This is part two on ruminations of what happens if civilization falls. thoughts stemming from just having read the créme de la Crème of Zombie apocalypse literature:
There’s another aspect to be borne in mind beyond mere survival-and that is building up a culture afterwards. I live in Magna Grecia. If I had strong enough binoculars I could see the temple where Pythagorus taught math from my terrace (it’s about 15 miles away).

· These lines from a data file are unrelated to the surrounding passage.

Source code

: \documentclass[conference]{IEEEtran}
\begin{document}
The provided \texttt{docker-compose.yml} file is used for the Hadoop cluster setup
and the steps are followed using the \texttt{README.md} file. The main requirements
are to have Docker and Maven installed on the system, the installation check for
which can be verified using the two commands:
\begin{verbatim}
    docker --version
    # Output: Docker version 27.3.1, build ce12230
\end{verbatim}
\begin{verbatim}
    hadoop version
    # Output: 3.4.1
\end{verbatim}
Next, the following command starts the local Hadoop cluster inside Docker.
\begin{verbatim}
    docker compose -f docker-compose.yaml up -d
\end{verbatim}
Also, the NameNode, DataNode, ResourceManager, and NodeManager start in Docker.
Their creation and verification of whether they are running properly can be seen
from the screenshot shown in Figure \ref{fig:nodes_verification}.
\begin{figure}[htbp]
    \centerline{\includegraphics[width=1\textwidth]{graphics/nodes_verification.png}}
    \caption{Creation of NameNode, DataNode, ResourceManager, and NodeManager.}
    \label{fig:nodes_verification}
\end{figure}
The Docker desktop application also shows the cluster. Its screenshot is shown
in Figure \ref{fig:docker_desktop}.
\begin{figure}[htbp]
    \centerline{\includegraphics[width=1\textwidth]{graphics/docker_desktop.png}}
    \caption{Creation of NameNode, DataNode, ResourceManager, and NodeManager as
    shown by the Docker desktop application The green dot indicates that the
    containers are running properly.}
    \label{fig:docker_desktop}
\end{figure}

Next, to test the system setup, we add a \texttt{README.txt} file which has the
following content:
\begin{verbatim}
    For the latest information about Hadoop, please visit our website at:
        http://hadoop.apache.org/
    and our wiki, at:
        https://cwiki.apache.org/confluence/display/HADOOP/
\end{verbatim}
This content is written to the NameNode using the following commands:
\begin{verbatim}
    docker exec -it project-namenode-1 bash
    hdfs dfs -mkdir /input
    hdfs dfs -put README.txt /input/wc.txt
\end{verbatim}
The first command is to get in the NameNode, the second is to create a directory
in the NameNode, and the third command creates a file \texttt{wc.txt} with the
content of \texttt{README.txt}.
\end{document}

The very landscape, the very shape of the architecture around here bears witness to the Dark Ages. The local museums are full
of artefacts of life here two thousand years ago under the Pax Romana. And then the empire fell and that level of technology and any aspect of social life beyond mere survival were not to appear here for two thousand years.
The Greeks/Hellenes/Romans who lived here in antiquity had a high degree of technology, a safe and efficient highway system and prosperity due to commerce throughout the Mediterranean.
Excavations show how the cities were laid out along the coast
and along the river plains, open spaces, large streets, open temples. But what I see now is only hilltop villages with stone walls, only recently a good road system. I see the remains of a culture closed in on itself.
It survived, but at a huge cost. Though much of what I NOW see around me is attractive in the sense that there is general prosperity again only of a non-corporate kind (luckily) and a very sustainable culture.
I eat food produced by the farmer and livestock grower and vintner and olive oil producer who consumes those products him/herself and feeds it to their children. Not grown by agribusiness conglomerates whose board members are probably from 6 or 7 countries and whose only idea is to make huge profits, even if they have to poison us.
They don’t care. They eat better than what they produce.
This is a tightly-knit society and it is not unusual to have a trade handed down from father to son or daughter. Which
sounds awful but really isn’t. My butchers are 3rd generation and I swear they know each animal by name and there are no antibiotics in the feed.
Every evening, unless it’s freezing or raining, the main street is crowded until around 10 or eleven with three sometimes four generations, just out for a stroll. On the weekends, it’s amazing, it’s like the streets become salons. My town is, by official Italian statistics, the safest city in Italy, probably because of some of these traits.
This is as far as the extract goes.